Solid Theoretical Research In Natural Geometric Structures
Juan Maldacena , Geometry and Quantum Mechanics Vision Talks at Strings 2014, 27 juin 2014What is the spectral noncommutative programme for physics?
A written answer in 2007:
[Our] approach to physics can be summarized as a strategy to interpret the complicated input of the phenomenological Lagrangian of gravity coupled with matter as coming from a ﬁne structure (of the form [continuous ]M[anifold]×F[inite space]) in the geometry of space-time. Extrapolating this to uniﬁcation scale (i.e. assuming the big desert) gives predictions which can be compared with experiment. Of course we do not believe that the big desert is there and a key test when “new physics” will be observed is to decide whether it will be possible to interpret the new terms of the Lagrangian in the same manner from noncommutative spaces and the spectral action. This type of test already occurred with the new neutrino physics coming from the Kamiokande experiment and for quite some time I believed that the new terms would simply not ﬁt with the spectral action principle. It is only thanks to the simple idea of decoupling the KO-dimension from the metric dimension that the problem was resolved (this was also done independently by John Barrett  with a similar solution). At a more fundamental level the fact that the action functional can be obtained from spectral data suggests that instead of just looking at the inner ﬂuctuations of a product metric on M×F, one should view that as a special case of a fully uniﬁed theory at the operator theoretic level i.e. a kind of spectral random matrix theory where the [Dirac] operator varies in the symplectic ensemble...

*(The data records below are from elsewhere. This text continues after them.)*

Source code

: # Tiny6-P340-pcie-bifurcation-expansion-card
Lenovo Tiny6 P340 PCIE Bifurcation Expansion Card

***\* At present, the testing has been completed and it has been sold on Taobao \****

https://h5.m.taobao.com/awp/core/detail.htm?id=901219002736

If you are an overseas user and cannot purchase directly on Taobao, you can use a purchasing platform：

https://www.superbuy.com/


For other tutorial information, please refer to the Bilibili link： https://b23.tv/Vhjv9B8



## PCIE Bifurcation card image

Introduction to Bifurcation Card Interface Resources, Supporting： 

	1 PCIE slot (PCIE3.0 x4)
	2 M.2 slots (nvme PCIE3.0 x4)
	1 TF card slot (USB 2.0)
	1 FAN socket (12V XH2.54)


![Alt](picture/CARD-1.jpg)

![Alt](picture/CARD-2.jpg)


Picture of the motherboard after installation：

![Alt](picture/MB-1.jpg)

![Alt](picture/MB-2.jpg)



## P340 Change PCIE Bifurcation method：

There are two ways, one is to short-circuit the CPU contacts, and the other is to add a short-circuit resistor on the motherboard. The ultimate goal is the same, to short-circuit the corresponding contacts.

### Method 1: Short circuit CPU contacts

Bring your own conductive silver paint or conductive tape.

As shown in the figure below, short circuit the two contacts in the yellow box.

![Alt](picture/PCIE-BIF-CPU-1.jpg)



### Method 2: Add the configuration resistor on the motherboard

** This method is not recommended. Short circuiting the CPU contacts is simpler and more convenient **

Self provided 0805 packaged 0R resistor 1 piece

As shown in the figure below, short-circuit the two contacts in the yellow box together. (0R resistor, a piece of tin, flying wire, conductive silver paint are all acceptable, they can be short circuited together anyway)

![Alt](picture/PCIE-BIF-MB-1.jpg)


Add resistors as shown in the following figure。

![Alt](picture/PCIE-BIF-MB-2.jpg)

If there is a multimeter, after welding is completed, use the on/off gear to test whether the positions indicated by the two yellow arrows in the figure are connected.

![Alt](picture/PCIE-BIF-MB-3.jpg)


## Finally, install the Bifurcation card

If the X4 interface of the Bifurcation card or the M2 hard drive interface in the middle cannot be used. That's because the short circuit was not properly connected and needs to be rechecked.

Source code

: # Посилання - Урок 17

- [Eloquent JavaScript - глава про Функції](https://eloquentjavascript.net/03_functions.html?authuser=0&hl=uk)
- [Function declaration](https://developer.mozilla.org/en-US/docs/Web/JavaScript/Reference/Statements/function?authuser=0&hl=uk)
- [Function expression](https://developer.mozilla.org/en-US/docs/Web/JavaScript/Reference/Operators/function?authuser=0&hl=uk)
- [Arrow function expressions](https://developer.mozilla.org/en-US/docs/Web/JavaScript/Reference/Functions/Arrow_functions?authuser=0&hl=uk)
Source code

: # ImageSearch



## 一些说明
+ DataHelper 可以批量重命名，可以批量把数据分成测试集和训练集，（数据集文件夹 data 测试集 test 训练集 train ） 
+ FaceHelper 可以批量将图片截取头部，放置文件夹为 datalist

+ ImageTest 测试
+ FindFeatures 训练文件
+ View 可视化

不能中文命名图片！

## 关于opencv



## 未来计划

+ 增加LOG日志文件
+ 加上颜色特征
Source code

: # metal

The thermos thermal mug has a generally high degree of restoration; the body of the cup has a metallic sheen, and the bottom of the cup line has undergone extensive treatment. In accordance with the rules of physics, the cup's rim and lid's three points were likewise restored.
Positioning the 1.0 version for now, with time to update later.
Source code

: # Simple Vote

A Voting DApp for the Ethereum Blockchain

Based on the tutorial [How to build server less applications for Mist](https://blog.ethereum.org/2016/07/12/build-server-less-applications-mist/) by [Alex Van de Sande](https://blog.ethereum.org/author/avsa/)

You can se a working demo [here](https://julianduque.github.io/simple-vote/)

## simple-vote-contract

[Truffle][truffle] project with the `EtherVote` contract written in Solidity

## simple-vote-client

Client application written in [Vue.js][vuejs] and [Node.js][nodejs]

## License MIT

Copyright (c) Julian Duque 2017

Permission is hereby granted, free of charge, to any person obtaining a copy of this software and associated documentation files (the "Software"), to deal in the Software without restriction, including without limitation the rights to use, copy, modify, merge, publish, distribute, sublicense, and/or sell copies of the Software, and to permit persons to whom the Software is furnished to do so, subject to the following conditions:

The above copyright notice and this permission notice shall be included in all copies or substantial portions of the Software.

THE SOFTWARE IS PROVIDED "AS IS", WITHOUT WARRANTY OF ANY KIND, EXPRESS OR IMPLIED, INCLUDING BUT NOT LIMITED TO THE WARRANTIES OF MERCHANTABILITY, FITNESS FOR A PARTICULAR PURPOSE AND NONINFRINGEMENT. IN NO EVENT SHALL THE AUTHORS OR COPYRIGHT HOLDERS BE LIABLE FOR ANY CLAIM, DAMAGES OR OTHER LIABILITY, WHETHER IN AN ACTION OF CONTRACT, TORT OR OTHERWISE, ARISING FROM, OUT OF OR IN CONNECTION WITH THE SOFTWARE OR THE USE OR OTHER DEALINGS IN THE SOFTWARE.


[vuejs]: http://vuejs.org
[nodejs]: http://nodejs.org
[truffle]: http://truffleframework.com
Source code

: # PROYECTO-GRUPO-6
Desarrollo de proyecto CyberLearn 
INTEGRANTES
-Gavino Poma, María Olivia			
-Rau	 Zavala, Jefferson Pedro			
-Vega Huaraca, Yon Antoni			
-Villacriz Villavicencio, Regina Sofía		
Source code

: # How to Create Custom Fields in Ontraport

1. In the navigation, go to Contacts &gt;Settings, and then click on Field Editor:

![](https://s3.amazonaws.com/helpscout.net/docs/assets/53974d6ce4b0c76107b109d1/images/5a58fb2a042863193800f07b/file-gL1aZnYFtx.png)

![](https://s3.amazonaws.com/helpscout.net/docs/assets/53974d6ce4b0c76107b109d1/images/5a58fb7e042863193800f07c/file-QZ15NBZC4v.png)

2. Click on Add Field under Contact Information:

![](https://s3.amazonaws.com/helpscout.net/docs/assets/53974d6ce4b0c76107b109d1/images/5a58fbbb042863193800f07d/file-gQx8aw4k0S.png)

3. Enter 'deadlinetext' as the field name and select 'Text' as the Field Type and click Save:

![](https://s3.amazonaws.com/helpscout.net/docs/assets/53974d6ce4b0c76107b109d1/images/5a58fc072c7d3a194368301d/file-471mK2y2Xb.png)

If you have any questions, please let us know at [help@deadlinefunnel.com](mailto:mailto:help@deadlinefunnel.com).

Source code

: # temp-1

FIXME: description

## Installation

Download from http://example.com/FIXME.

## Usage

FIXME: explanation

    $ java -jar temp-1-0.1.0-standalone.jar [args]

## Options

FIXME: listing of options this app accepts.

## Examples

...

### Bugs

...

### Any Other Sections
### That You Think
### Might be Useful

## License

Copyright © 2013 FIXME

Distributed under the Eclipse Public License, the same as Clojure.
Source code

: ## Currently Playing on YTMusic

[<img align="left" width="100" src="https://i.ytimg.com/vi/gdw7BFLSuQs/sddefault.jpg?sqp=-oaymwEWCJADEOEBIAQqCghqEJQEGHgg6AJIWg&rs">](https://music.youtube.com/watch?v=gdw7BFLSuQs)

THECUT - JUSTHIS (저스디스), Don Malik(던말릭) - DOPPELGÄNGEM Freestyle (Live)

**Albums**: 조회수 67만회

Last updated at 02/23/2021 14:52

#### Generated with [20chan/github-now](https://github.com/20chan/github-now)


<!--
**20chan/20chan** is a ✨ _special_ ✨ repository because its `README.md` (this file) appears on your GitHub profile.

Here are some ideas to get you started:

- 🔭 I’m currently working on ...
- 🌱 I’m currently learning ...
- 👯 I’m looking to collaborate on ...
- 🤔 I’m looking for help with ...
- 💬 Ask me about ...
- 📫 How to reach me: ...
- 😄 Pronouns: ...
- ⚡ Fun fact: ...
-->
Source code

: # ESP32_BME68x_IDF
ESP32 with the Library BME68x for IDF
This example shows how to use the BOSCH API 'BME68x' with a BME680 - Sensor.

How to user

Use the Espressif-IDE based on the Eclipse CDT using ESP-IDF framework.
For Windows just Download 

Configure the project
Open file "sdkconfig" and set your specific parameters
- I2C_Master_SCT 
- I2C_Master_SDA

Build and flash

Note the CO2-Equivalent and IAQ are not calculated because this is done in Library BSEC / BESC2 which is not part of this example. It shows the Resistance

Alain Connes, Noncommutative geometry and the spectral model of space-time, 2007
Probably the true geometry [to describe physics] is entirely finite...There is no no-go theorem known in quantum gravity that you cannot replace a [continuum] space by a discrete space...The idea is that whereas it is not possible to "cut" the riemannian space into small points by respecting the symmetries [like the Lorentz one] it is perfectly sensible to cut it [following the spectral action principle] to do it by cutting [the spectrum of the Dirac operator acting] in the Hilbert space of [spin 1/2] fermions [at high energy] and then you have all the symmetries that you want and this has been done in few examples but it's a general principle * [in the operator theoretic framework of non commutative geometry].The general principle is that probably the true physical theory is a theory of random matrices. The random matrices are the Dirac operators and they are finite dimensional, very high dimensional but finite... This is why you probably don't have any problem with the functional integral... What we are trying to do is we are trying to guess that gradually, from the shadow that we have which is partly riemannian and now from this strory you can see it is only partly Riemannian ... it's a little bit non commutative and probably when you go further in energy it will become more and more non commutative.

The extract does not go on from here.